Sur le plan socio économique, il avait mis en place des mutuelles, et les Belges n’étaient pas loin de le considérer comme un communiste. Ils nourrissaient à son égard une haine pathologique et lui reprochaient en plus d’être un ami de Patrice Lumumba, le Premier Ministre congolais assassiné au Katanga en janvier 1961. De plus, en 1956 déjà, c’est Rwagasore qui avait, le premier, réclamé l’indépendance pour le Burundi et publié un manifeste dans ce sens.
Les Belges pouvaient ils agir directement contre lui ?
Les Belges à l’époque étaient assez faibles sur le plan international, on leur reprochait la mort de Patrice Lumumba au Congo, la sécession du Katanga, ils devaient donc se montrer prudents. Rwagasore et son parti l’Uprona s’étaient vu interdire de participer aux élections communales qui avaient été remportées par le PDC (parti démocrate chrétien, très soutenu par les Belges). En revanche, sous la pression de l’ONU, les élections législatives avaient été libres, Rwagasore et la famille royale y avaient participé et le PDC avait été écrasé.

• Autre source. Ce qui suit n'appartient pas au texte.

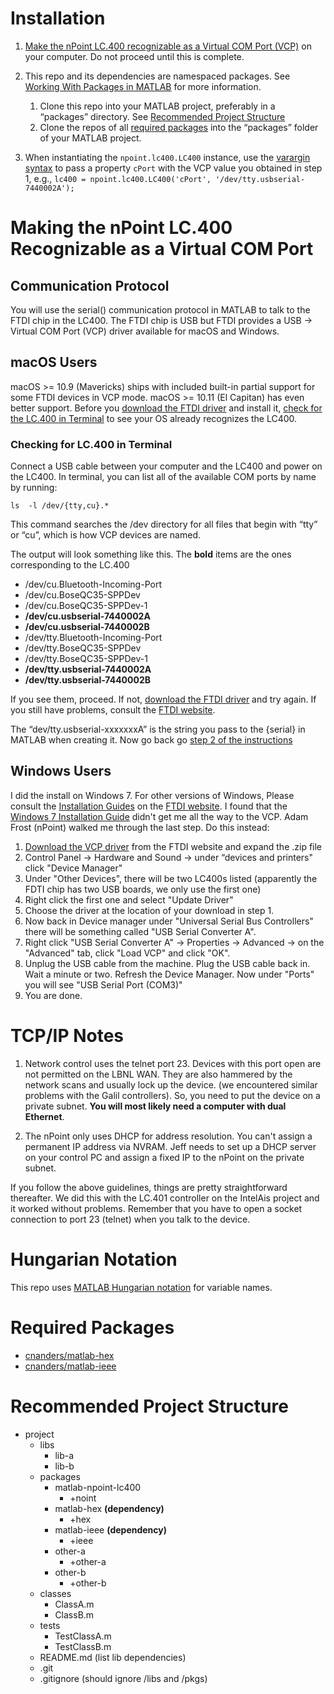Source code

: # Installation

1. [Make the nPoint LC.400 recognizable as a Virtual COM Port (VCP)](#vcp) on your computer. Do not proceed until this is complete.

2. This repo and its dependencies are namespaced packages.  See [Working With Packages in MATLAB](https://github.com/cnanders/matlab-package-notes) for more information.
    1. Clone this repo into your MATLAB project, preferably in a “packages” directory.  See [Recommended Project Structure](#project-structure)
    2. Clone the repos of all [required packages](#requirements) into the “packages” folder of your MATLAB project. 
5. When instantiating the `npoint.lc400.LC400` instance, use the [varargin syntax](https://www.mathworks.com/help/matlab/ref/varargin.html) to pass a property `cPort` with the VCP value you obtained in step 1, e.g., `lc400 = npoint.lc400.LC400('cPort', '/dev/tty.usbserial-7440002A');`

<a name="vcp"></a>

# Making the nPoint LC.400 Recognizable as a Virtual COM Port

## Communication Protocol

You will use the serial() communication protocol in MATLAB to talk to the FTDI chip in the LC400.  The FTDI chip is USB but FTDI provides a USB -> Virtual COM Port (VCP) driver available for macOS and Windows. 

## macOS Users

macOS >= 10.9 (Mavericks) ships with included built-in partial support for some FTDI devices in VCP mode.  macOS >= 10.11 (El Capitan) has even better support.  Before you [download the FTDI driver](http://www.ftdichip.com/Drivers/VCP.htm) and install it, [check for the LC.400 in Terminal](#terminal) to see your OS already recognizes the LC400.

<a name="terminal"></a>
### Checking for LC.400 in Terminal

Connect a USB cable between your computer and the LC400 and power on the LC400. In terminal, you can list all of the available COM ports by name by running:

`ls  -l /dev/{tty,cu}.*`

This command searches the /dev directory for all files that begin with “tty” or “cu”, which is how VCP devices are named.  

The output will look something like this.  The **bold** items are the ones corresponding to the LC.400

* /dev/cu.Bluetooth-Incoming-Port
* /dev/cu.BoseQC35-SPPDev
* /dev/cu.BoseQC35-SPPDev-1
* **/dev/cu.usbserial-7440002A**
* **/dev/cu.usbserial-7440002B**
* /dev/tty.Bluetooth-Incoming-Port
* /dev/tty.BoseQC35-SPPDev
* /dev/tty.BoseQC35-SPPDev-1
* **/dev/tty.usbserial-7440002A**
* **/dev/tty.usbserial-7440002B**

If you see them, proceed.  If not, [download the FTDI driver](http://www.ftdichip.com/Drivers/VCP.htm) and try again.  If you still have problems, consult the [FTDI website](http://www.ftdichip.com/Drivers/VCP.htm).

The “dev/tty.usbserial-xxxxxxxA” is the string you pass to the {serial} in MATLAB when creating it.  Now go back go [step 2 of the instructions](#step2)

## Windows Users

I did the install on Windows 7.  For other versions of Windows, Please consult the  [Installation Guides](http://www.ftdichip.com/Support/Documents/InstallGuides.htm) on the [FTDI website](http://www.ftdichip.com/Drivers/VCP.htm).  I found that the [Windows 7 Installation Guide](http://www.ftdichip.com/Support/Documents/AppNotes/AN_119_FTDI_Drivers_Installation_Guide_for_Windows7.pdf) didn't get me all the way to the VCP.  Adam Frost (nPoint) walked me through the last step.  Do this instead:

1. [Download the VCP driver](http://www.ftdichip.com/Drivers/VCP.htm) from the FTDI website and expand the .zip file
2. Control Panel -> Hardware and Sound -> under “devices and printers" click "Device Manager"
3. Under "Other Devices", there will be two LC400s listed (apparently the FDTI chip has two USB boards, we only use the first one)
4. Right click the first one and select "Update Driver"
5. Choose the driver at the location of your download in step 1.
6. Now back in Device manager under "Universal Serial Bus Controllers" there will be something called "USB Serial Converter A".  
7. Right click "USB Serial Converter A" -> Properties -> Advanced -> on the "Advanced" tab, click "Load VCP" and click "OK".
8. Unplug the USB cable from the machine.  Plug the USB cable back in.  Wait a minute or two.  Refresh the Device Manager.  Now under "Ports" you will see "USB Serial Port (COM3)"
9. You are done.

# TCP/IP Notes

1. Network control uses the telnet port 23. Devices with this port open are not permitted on the LBNL WAN. They are also hammered by the network scans and usually lock up the device. (we encountered similar problems with the Galil controllers). So, you need to put the device on a private subnet. **You will most likely need a computer with dual Ethernet**.

2. The nPoint only uses DHCP for address resolution. You can't assign a permanent IP address via NVRAM. Jeff needs to set up a DHCP server on your control PC and assign a fixed IP to the nPoint on the private subnet.

If you follow the above guidelines, things are pretty straightforward thereafter. We did this with the LC.401 controller on the IntelAis project and it worked without problems. Remember that you have to open a socket connection to port 23 (telnet) when you talk to the device.

# Hungarian Notation

This repo uses [MATLAB Hungarian notation](https://github.com/cnanders/matlab-hungarian) for variable names.  

<a name="requirements"></a>
# Required Packages

- [cnanders/matlab-hex](https://github.com/cnanders/matlab-hex.git)
- [cnanders/matlab-ieee](https://github.com/cnanders/matlab-ieee.git)

<a name="project-structure"></a>
# Recommended Project Structure


* project
  * libs
    * lib-a
    * lib-b
  * packages
    * matlab-npoint-lc400
      * +noint
    * matlab-hex **(dependency)**
      * +hex
    * matlab-ieee **(dependency)**
      * +ieee
	* other-a
      * +other-a
	* other-b
      * +other-b
  * classes
    * ClassA.m
    * ClassB.m
  * tests
  	* TestClassA.m
  	* TestClassB.m
  * README.md (list lib dependencies)
  * .git
  * .gitignore (should ignore /libs and /pkgs)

Sans pouvoir agir aussi ouvertement qu’au Congo, les Belges, au Burundi, avaient attisé les tensions ethniques belges et la disparition de Rwagasore en 61, les divisions croissantes menèrent,en 1965 au putsch militaire de Micombero.
Que révèlent les documents que vous avez retrouvé au Foreign Office ?

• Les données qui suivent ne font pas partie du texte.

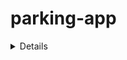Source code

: # parking-app
<details>
1.Hlavná stránka- Zobrazenie parkoviska, základných informácií o parkovacom mieste a jeho rezervácií (Dátum a čas).
<img src=https://user-images.githubusercontent.com/56247627/109429221-ed014380-79fa-11eb-97b4-69fb1f1b6010.png>
2.Parkovacie miesto- Po rozkiknutí sa zobrazia informácie o parkovacom mieste jeho rezervácií a prípadné zarezervovanie miesta + dátum a čas- od kedy do kedy.
<img src=https://user-images.githubusercontent.com/56247627/109429351-9fd1a180-79fb-11eb-906d-4b1dc79c49e8.png>
Detailnejší návrh hlavnej stránky.
<img src=https://user-images.githubusercontent.com/56247627/109429613-dd82fa00-79fc-11eb-94ee-21bd09799697.png>
</details>
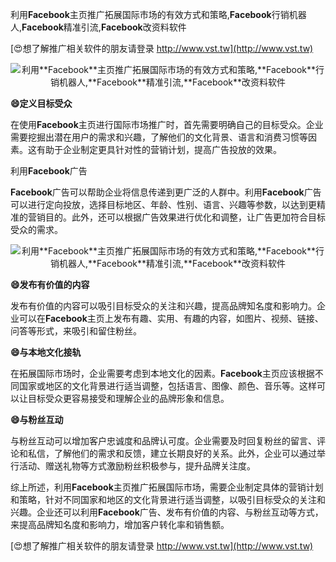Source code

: 利用**Facebook**主页推广拓展国际市场的有效方式和策略,**Facebook**行销机器人,**Facebook**精准引流,**Facebook**改资料软件

[😍想了解推广相关软件的朋友请登录 http://www.vst.tw](http://www.vst.tw)

 <center><img src="https://vst.tw/MP4/tuiguang/png/6.png" alt="利用**Facebook**主页推广拓展国际市场的有效方式和策略,**Facebook**行销机器人,**Facebook**精准引流,**Facebook**改资料软件"></center>

**😄定义目标受众**

在使用**Facebook**主页进行国际市场推广时，首先需要明确自己的目标受众。企业需要挖掘出潜在用户的需求和兴趣，了解他们的文化背景、语言和消费习惯等因素。这有助于企业制定更具针对性的营销计划，提高广告投放的效果。

利用**Facebook**广告

**Facebook**广告可以帮助企业将信息传递到更广泛的人群中。利用**Facebook**广告可以进行定向投放，选择目标地区、年龄、性别、语言、兴趣等参数，以达到更精准的营销目的。此外，还可以根据广告效果进行优化和调整，让广告更加符合目标受众的需求。

 <center><img src="https://vst.tw/MP4/tuiguang/png/2.png" alt="利用**Facebook**主页推广拓展国际市场的有效方式和策略,**Facebook**行销机器人,**Facebook**精准引流,**Facebook**改资料软件"></center>

**😄发布有价值的内容**

发布有价值的内容可以吸引目标受众的关注和兴趣，提高品牌知名度和影响力。企业可以在**Facebook**主页上发布有趣、实用、有趣的内容，如图片、视频、链接、问答等形式，来吸引和留住粉丝。

**😄与本地文化接轨**

在拓展国际市场时，企业需要考虑到本地文化的因素。**Facebook**主页应该根据不同国家或地区的文化背景进行适当调整，包括语言、图像、颜色、音乐等。这样可以让目标受众更容易接受和理解企业的品牌形象和信息。

**😄与粉丝互动**

与粉丝互动可以增加客户忠诚度和品牌认可度。企业需要及时回复粉丝的留言、评论和私信，了解他们的需求和反馈，建立长期良好的关系。此外，企业可以通过举行活动、赠送礼物等方式激励粉丝积极参与，提升品牌关注度。

综上所述，利用**Facebook**主页推广拓展国际市场，需要企业制定具体的营销计划和策略，针对不同国家和地区的文化背景进行适当调整，以吸引目标受众的关注和兴趣。企业还可以利用**Facebook**广告、发布有价值的内容、与粉丝互动等方式，来提高品牌知名度和影响力，增加客户转化率和销售额。

[😍想了解推广相关软件的朋友请登录 http://www.vst.tw](http://www.vst.tw)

Il s’agît de telex et de lettres échangées entre James Murray, l’ambassadeur anglais à Bujumbura et sa hiérarchie à Londres. Murray rapporte que le résident Régnier a évoqué à plusieurs reprises la « nécessité » de tuer Rwagasore, assurant même que « le lac Tanganyika n’était pas loin. » De tels propos, Régnier le savait, allaient être rapportés au chef du parti démocrate chrétien, (PDC) Ntidendereza, qui allait en déduire que la tutelle belge couvrirait l’élimination du prince.
Le roi Baudouin a-t-il joué un rôle dans cette affaire ?
Comme on le sait, un tueur d’origine grecque, Kageorgis, instigué par le PDC, le parti pro belge, abattit Rwagasore à bout portant, deux mois seulement après qu’il soit devenu Premier Ministre. Le magistrat belge Raymond Charles, présent à Bujumbura en janvier 1963, tenta d’arracher une mesure de clémence en faveur des complices de Kageorgis, des dirigeants du PDC. Il tenta aussi d’empêcher l’exécution de Kageorgis. Il apparaît que le roi Baudouin souhaitait gracier le tueur et empêcher l’exécution de ses complices. Il harcela sur ce sujet le ministre des Affaires étrangères Paul Henri Spaak, mais ce dernier refusa de cautionner une demande de grâce. Le gouvernement belge de l’époque pensait, cyniquement, que s’il plaidait en faveur de mesures de clémence, les Burundais allaient en conclure que les Belges étaient derrière l’assassinat de Rwagasore. Suivant cette affaire de près, l’ambassadeur britannique Murray en déduisit qu’un accord tacite avait été conclu entre Bruxelles et Bujumbura : les Belges devaient laisser les autorités burundaises apaiser leur opinion et exécuter les assassins et échange de quoi leur rôle dans l’affaire ne serait pas mentionné…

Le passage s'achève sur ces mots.